Segment Start: Extracted data

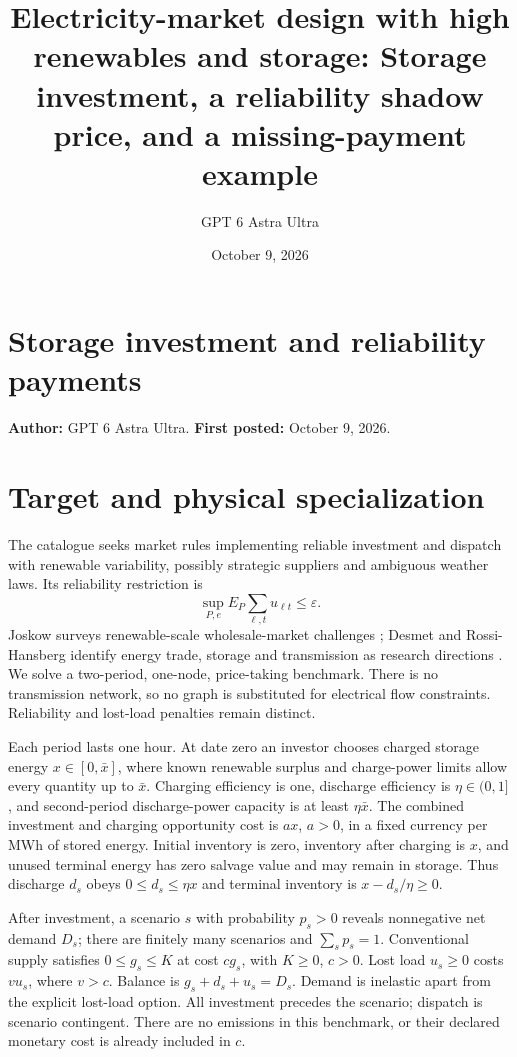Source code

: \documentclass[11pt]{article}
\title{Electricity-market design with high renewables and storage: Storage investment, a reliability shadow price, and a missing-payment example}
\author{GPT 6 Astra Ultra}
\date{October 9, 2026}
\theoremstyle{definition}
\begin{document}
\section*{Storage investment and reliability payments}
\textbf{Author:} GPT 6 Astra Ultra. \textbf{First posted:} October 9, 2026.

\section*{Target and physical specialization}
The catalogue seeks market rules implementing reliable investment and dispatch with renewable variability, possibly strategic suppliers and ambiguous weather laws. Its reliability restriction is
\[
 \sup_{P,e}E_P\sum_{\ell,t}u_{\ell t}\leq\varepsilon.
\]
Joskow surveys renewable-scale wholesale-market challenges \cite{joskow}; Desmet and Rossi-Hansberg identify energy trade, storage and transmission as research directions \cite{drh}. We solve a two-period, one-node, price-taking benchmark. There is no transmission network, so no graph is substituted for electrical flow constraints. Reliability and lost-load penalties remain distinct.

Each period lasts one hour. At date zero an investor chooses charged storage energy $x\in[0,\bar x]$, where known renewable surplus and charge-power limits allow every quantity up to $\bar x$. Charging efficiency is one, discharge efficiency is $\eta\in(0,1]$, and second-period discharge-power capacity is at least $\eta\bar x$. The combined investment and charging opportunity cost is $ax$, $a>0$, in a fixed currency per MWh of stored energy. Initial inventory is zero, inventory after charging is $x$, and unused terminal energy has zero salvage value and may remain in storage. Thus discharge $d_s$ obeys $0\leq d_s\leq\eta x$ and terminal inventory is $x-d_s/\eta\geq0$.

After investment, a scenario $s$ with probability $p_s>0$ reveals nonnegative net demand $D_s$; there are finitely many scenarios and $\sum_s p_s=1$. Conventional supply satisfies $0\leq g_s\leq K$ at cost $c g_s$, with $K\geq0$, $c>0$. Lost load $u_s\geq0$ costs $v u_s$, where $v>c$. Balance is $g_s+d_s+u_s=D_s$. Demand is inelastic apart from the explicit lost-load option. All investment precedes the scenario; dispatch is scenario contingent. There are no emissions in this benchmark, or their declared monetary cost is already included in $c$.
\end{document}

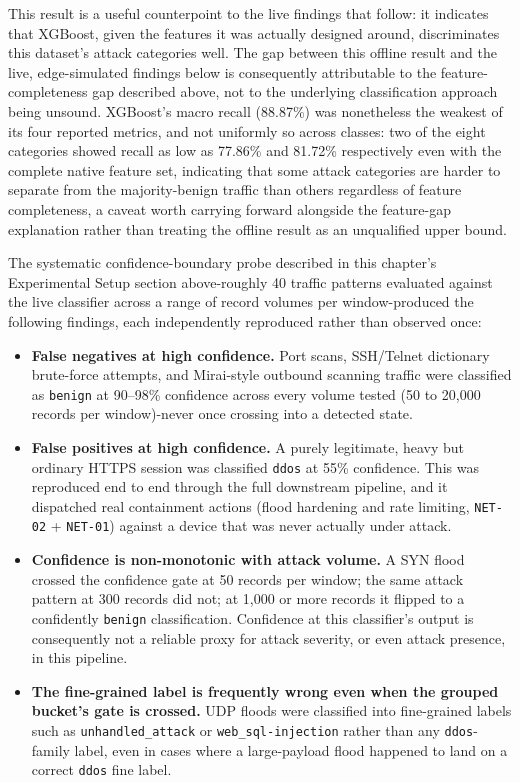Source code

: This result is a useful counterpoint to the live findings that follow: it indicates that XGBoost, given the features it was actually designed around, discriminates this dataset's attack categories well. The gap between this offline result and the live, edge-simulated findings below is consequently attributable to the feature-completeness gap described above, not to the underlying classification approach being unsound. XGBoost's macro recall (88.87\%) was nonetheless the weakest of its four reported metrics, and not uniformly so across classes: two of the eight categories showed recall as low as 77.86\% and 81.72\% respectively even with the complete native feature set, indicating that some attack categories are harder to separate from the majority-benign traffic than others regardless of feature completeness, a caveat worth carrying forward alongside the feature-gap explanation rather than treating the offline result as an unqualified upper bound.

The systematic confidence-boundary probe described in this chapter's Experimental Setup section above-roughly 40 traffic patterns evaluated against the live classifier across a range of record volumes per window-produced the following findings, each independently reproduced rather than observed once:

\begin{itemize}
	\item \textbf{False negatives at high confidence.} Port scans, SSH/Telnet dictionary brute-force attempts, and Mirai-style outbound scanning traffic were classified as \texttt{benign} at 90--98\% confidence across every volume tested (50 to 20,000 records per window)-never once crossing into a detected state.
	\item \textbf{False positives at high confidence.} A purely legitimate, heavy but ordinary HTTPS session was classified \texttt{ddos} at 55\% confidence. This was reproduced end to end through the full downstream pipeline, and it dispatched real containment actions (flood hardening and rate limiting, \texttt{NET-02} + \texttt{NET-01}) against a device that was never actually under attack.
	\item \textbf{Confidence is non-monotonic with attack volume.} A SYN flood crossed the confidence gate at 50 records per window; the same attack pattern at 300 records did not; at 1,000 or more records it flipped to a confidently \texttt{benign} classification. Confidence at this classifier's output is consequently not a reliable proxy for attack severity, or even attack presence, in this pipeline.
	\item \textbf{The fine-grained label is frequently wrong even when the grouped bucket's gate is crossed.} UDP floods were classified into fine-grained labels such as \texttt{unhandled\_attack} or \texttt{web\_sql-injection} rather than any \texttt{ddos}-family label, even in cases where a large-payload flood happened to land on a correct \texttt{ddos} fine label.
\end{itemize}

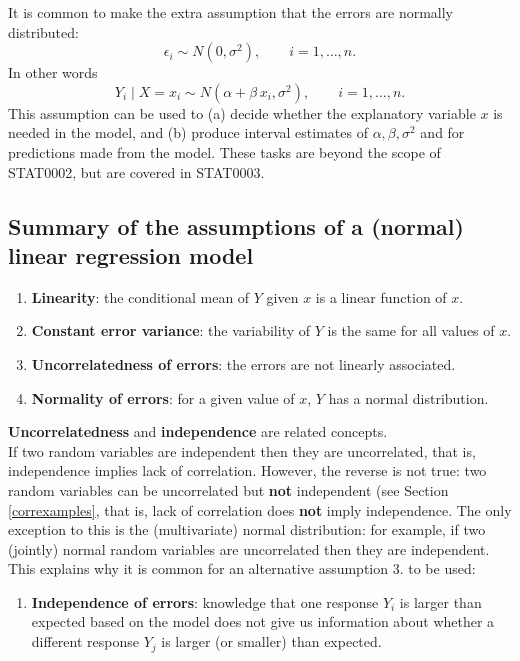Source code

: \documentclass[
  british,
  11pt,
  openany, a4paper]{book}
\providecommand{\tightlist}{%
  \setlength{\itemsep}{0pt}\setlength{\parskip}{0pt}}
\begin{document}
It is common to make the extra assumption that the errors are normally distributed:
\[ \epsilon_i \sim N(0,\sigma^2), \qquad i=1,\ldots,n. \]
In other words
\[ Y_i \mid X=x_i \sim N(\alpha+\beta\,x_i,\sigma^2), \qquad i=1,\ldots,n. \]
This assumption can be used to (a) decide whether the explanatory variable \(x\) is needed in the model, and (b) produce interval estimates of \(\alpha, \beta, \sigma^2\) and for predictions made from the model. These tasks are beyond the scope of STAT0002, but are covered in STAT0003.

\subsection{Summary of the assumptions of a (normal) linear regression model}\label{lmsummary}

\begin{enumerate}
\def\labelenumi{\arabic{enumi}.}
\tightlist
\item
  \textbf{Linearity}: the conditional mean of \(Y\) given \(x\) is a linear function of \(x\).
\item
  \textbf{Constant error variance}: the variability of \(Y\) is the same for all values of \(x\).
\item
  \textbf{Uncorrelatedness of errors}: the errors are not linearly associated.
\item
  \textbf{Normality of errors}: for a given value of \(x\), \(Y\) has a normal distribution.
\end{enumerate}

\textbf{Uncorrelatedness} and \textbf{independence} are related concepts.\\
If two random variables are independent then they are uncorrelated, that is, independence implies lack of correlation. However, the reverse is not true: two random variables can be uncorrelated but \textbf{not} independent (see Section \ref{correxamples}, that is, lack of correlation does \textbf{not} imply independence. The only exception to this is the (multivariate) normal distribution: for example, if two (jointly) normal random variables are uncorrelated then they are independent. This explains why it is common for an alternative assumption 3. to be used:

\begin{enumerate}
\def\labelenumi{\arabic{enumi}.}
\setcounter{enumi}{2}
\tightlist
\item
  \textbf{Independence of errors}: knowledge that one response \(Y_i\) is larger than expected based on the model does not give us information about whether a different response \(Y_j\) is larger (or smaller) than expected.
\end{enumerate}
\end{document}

Segment End: Extracted data
Segment Start: Extracted data

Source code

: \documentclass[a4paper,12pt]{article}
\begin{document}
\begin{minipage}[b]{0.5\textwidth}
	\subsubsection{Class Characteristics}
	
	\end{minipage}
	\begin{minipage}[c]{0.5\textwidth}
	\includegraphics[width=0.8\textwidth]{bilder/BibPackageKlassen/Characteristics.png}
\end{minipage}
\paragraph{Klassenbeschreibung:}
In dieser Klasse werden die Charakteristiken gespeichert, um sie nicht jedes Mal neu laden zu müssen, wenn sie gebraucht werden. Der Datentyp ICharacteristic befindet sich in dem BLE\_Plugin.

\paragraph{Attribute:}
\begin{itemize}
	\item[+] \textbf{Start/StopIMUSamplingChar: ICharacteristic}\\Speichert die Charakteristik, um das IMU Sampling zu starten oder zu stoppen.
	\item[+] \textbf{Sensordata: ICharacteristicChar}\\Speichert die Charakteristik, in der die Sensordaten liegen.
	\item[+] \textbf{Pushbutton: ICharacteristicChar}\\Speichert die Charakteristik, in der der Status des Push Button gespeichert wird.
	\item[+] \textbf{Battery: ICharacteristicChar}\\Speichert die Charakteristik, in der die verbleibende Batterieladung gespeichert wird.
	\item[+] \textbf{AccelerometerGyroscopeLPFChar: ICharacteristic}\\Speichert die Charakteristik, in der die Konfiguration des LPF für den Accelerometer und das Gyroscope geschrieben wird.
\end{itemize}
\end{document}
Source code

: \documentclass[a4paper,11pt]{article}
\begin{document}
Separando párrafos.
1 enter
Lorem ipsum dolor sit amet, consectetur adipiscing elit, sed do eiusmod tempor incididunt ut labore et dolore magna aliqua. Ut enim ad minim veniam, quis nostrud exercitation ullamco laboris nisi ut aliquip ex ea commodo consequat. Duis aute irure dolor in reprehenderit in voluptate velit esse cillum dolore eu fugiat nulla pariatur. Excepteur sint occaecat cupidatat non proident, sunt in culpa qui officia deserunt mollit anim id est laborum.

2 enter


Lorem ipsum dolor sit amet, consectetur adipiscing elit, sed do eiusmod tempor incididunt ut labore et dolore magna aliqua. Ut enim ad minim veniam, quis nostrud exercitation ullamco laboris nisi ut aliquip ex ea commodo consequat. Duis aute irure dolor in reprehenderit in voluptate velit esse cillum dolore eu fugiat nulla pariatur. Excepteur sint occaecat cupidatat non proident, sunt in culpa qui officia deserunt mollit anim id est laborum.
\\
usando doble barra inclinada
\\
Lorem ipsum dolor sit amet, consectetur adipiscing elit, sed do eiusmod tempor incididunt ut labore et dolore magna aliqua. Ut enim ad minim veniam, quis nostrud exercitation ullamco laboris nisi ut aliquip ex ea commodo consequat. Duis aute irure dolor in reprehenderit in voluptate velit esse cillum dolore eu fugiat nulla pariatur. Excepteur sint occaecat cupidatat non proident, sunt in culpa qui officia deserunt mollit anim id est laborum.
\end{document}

Segment End: Extracted data

Required work:
Every line of the listing that includes the word "beta" must be copied.

Reply to the exercise:
\[ Y_i \mid X=x_i \sim N(\alpha+\beta\,x_i,\sigma^2), \qquad i=1,\ldots,n. \]
This assumption can be used to (a) decide whether the explanatory variable \(x\) is needed in the model, and (b) produce interval estimates of \(\alpha, \beta, \sigma^2\) and for predictions made from the model. These tasks are beyond the scope of STAT0002, but are covered in STAT0003.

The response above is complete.